Reading about SCOs latest nonsense on Groklaw I found this great reworking of the Monty Python Cheese Shop sketch:
SCO's Verbal Argument
(a judge takes his seat)
Judge: Good Morning.
SCO Lawyer: Good Morning, your honor!
Judge: Ah, thank you.
SCO Lawyer: What can I do for you, sir?
Judge: Well, I called this hearing to hear your reasons why you are suing IBM.

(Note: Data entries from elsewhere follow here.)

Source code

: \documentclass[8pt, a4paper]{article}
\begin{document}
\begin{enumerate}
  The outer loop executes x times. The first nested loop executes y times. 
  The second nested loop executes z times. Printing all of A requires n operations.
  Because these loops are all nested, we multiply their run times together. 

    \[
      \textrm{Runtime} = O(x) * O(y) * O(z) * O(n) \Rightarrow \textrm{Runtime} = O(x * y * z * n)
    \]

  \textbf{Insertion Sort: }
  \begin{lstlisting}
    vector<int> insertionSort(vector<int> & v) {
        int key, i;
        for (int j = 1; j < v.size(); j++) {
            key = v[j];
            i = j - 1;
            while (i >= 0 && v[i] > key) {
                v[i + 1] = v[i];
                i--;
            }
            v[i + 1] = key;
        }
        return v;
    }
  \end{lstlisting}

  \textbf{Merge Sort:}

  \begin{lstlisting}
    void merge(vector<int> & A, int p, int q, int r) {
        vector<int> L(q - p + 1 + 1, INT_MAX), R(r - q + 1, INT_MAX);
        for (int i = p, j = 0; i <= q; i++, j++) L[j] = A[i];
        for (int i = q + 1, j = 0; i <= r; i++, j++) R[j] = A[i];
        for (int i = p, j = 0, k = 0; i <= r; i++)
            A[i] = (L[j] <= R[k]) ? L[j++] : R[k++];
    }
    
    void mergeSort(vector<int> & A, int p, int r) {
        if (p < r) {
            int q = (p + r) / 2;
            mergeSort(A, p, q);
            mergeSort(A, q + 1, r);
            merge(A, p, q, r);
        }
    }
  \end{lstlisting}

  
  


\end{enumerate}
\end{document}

More specifically, to hear what kind of evidence you have against IBM.
SCO Lawyer: Ah, evidence!
Judge: In a nutshell, yes. So I thought to myself "a bit of verbal
argument from SCO might do this case good and shed some light on what this is
all about."
SCO Lawyer: Come again?
Judge: I want to know about the code.
SCO Lawyer: Oh, I thought you were complaining about Mr. McBride's open
letters!
Judge: Oh, heaven forbid - I find those laced with humorous snippets of verbose
prose!
SCO Lawyer: Sorry?
Judge: The letters are funny.
SCO Lawyer: So he can go on typing then, can he?

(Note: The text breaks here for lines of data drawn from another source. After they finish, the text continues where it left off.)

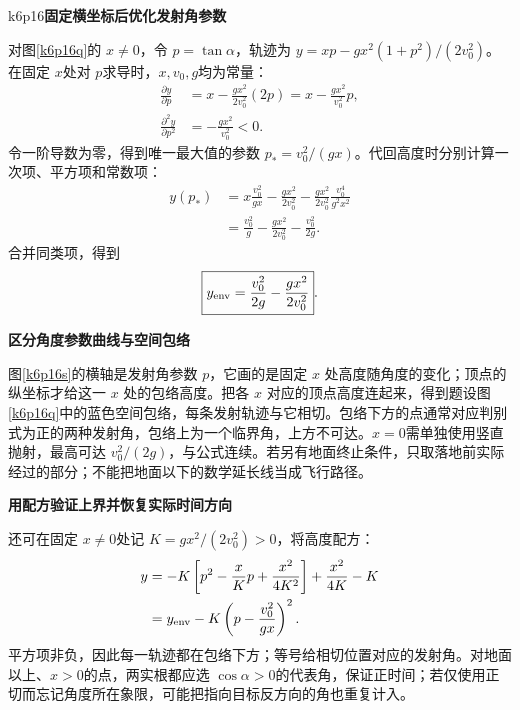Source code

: \begin{drillsolution}{k6p16}\textbf{固定横坐标后优化发射角参数}\par\nobreak
对图\ref{k6p16q}的 $x\ne0$，令 $p=\tan\alpha$，轨迹为 $y=xp-gx^2(1+p^2)/(2v_0^2)$。在固定 $x$处对 $p$求导时，$x,v_0,g$均为常量：
\begin{align*}
 \frac{\partial y}{\partial p}
 &=x-\frac{gx^2}{2v_0^2}(2p)
 =x-\frac{gx^2}{v_0^2}p,\\
 \frac{\partial^2y}{\partial p^2}&=-\frac{gx^2}{v_0^2}<0.
\end{align*}
令一阶导数为零，得到唯一最大值的参数 $p_*=v_0^2/(gx)$。代回高度时分别计算一次项、平方项和常数项：
\begin{align*}
 y(p_*)&=x\frac{v_0^2}{gx}
 -\frac{gx^2}{2v_0^2}
 -\frac{gx^2}{2v_0^2}\frac{v_0^4}{g^2x^2}\\
 &=\frac{v_0^2}{g}-\frac{gx^2}{2v_0^2}-\frac{v_0^2}{2g}.
\end{align*}
合并同类项，得到
\[\boxed{y_{\rm env}=\frac{v_0^2}{2g}-\frac{gx^2}{2v_0^2}}.\]



\par\medskip{}\noindent\textbf{区分角度参数曲线与空间包络}\par\nobreak
图\ref{k6p16s}的横轴是发射角参数 $p$，它画的是固定 $x$ 处高度随角度的变化；顶点的纵坐标才给这一 $x$ 处的包络高度。把各 $x$ 对应的顶点高度连起来，得到题设图\ref{k6p16q}中的蓝色空间包络，每条发射轨迹与它相切。包络下方的点通常对应判别式为正的两种发射角，包络上为一个临界角，上方不可达。$x=0$需单独使用竖直抛射，最高可达 $v_0^2/(2g)$，与公式连续。若另有地面终止条件，只取落地前实际经过的部分；不能把地面以下的数学延长线当成飞行路径。



\par\medskip{}\noindent\textbf{用配方验证上界并恢复实际时间方向}\par\nobreak
还可在固定 $x\ne0$处记 $K=gx^2/(2v_0^2)>0$，将高度配方：
\begin{align*}
 y&=-K\left[p^2-\frac xKp+\frac{x^2}{4K^2}\right]
 +\frac{x^2}{4K}-K\\
 &=y_{\rm env}-K\left(p-\frac{v_0^2}{gx}\right)^2.
\end{align*}
平方项非负，因此每一轨迹都在包络下方；等号给相切位置对应的发射角。对地面以上、$x>0$的点，两实根都应选 $\cos\alpha>0$的代表角，保证正时间；若仅使用正切而忘记角度所在象限，可能把指向目标反方向的角也重复计入。\end{drillsolution}

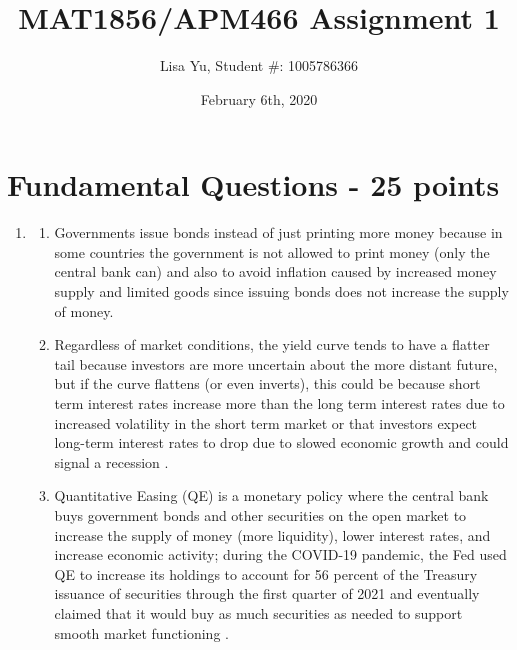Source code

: \documentclass{article}
\title{MAT1856/APM466 Assignment 1}
\author{Lisa Yu, Student \#: 1005786366}
\date{February 6th, 2020}
\begin{document}
\maketitle

\section*{Fundamental Questions - 25 points}

\begin{enumerate}
    \item \hfill
    \begin{enumerate}
        \item Governments issue bonds instead of just printing more money because in some countries the government is not allowed to print money (only the central bank can) and also to avoid inflation caused by increased money supply and limited goods since issuing bonds does not increase the supply of money.
        \item Regardless of market conditions, the yield curve tends to have a flatter tail because investors are more uncertain about the more distant future, but if the curve flattens (or even inverts), this could be because short term interest rates increase more than the long term interest rates due to increased volatility in the short term market or that investors expect long-term interest rates to drop due to slowed economic growth and could signal a recession \cite{flatyield2023}. 
        \item Quantitative Easing (QE) is a monetary policy where the central bank buys government bonds and other securities on the open market to increase the supply of money (more liquidity), lower interest rates, and increase economic activity; during the COVID-19 pandemic, the Fed used QE to increase its holdings to account for 56 percent of the Treasury issuance of securities through the first quarter of 2021 and eventually claimed that it would buy as much securities as needed to support smooth market functioning \cite{milstein2022fed, team2023quantitative}.
    \end{enumerate}

\end{enumerate}
\end{document}
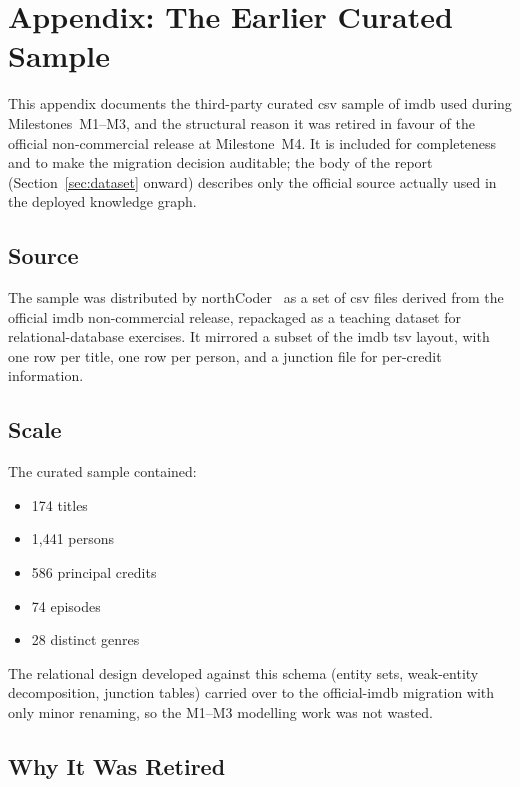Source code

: \section{Appendix: The Earlier Curated Sample}
\label{app:old-dataset}

This appendix documents the third-party curated \ac{csv} sample of \ac{imdb} used during Milestones~M1--M3, and the structural reason it was retired in favour of the official non-commercial release at Milestone~M4. It is included for completeness and to make the migration decision auditable; the body of the report (Section~\ref{sec:dataset} onward) describes only the official source actually used in the deployed knowledge graph.

\subsection*{Source}

The sample was distributed by northCoder~\cite{northcoder-blog,northcoder-repo} as a set of \ac{csv} files derived from the official \ac{imdb} non-commercial release, repackaged as a teaching dataset for relational-database exercises. It mirrored a subset of the \ac{imdb} \ac{tsv} layout, with one row per title, one row per person, and a junction file for per-credit information.

\subsection*{Scale}

The curated sample contained:
\begin{itemize}
    \item 174 titles
    \item 1{,}441 persons
    \item 586 principal credits
    \item 74 episodes
    \item 28 distinct genres
\end{itemize}

\noindent The relational design developed against this schema (entity sets, weak-entity decomposition, junction tables) carried over to the official-\ac{imdb} migration with only minor renaming, so the M1--M3 modelling work was not wasted.

\subsection*{Why It Was Retired}

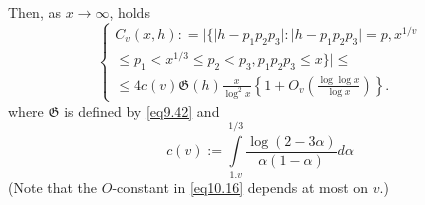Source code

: Then, as $x \to \infty$, holds
\begin{equation*}
\begin{cases}
C_v(x,h): = |\{ |h-p_1 p_2 p_3|: |h-p_1 p_2 p_3| =p, x^{1/v}\\ 
\le
p_1<x^{1/3} \le p_2 < p_3, p_1 p_2 p_3 \le x \} | \le \\ 
\le 4 c(v) \mathfrak{G} (h) \frac{x}{\log^2 x} \left \{ 1+O_v(\frac{\log \log
  x}{\log x}) \right \}. 
\end{cases}\tag{10.16} \label{eq10.16}
\end{equation*}
where $\mathfrak{G}$ is defined by \eqref{eq9.42} and
\begin{equation*}
c(v):= \int\limits^{1/3}_{1.v} \frac{\log (2 - 3 \alpha )}{\alpha
  (1-\alpha )} d \alpha \tag{10.17}\label{eq10.17} 
\end{equation*}
(Note that the $O$-constant in \eqref{eq10.16} depends at most on $v$.)

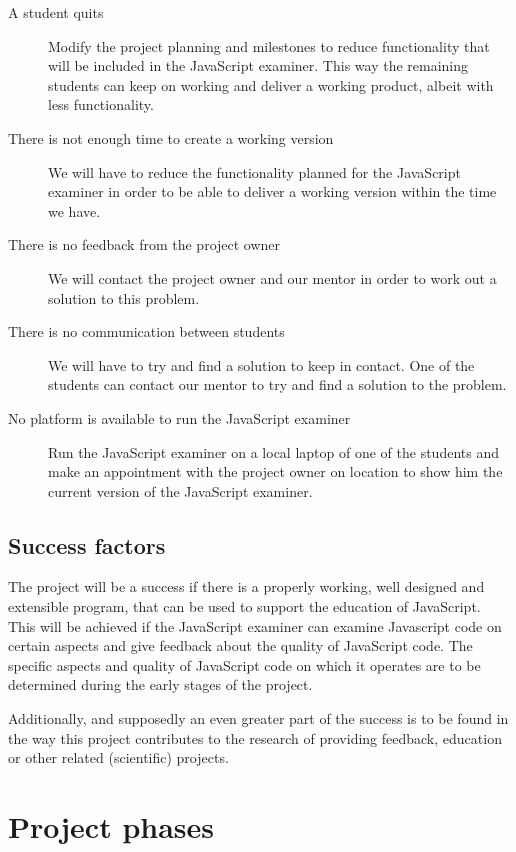 \documentclass{article}
\begin{document}
\begin{description}
  \item[A student quits] Modify the project planning and milestones to reduce
    functionality that will be included in the JavaScript examiner. This way
    the remaining students can keep on working and deliver a working product,
    albeit with less functionality.
  \item[There is not enough time to create a working version] We will have to
    reduce the functionality planned for the JavaScript examiner in order to be
    able to deliver a working version within the time we have.
  \item[There is no feedback from the project owner] We will contact the
    project owner and our mentor in order to work out a solution to this
    problem.
  \item[There is no communication between students] We will have to try and
    find a solution to keep in contact. One of the students can contact our
    mentor to try and find a solution to the problem.
  \item[No platform is available to run the JavaScript examiner] Run the
    JavaScript examiner on a local laptop of one of the students and make an
    appointment with the project owner on location to show him the current
    version of the JavaScript examiner.
\end{description}

\subsection{Success factors} 

The project will be a success if there is a properly working, well designed and
extensible program, that can be used to support the education of JavaScript.
This will be achieved if the JavaScript examiner can examine Javascript code on
certain aspects and give feedback about the quality of JavaScript code. The
specific aspects and quality of JavaScript code on which it operates are to be
determined during the early stages of the project.

Additionally, and supposedly an even greater part of the success is to be found
in the way this project contributes to the research of providing feedback,
education or other related (scientific) projects.

\section{Project phases} 
\end{document}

Judge: Most certainly! Now then, some evidence please, my good man.
SCO Lawyer: Certainly, sir. What would you like?
Judge: Well, eh, how about some SMP code violations?
SCO Lawyer: I'm afraid we couldn't actually find any, sir.
Judge: Oh, never mind, how about JFS?
SCO Lawyer: I'm afraid we won't have that till after discovery from IBM.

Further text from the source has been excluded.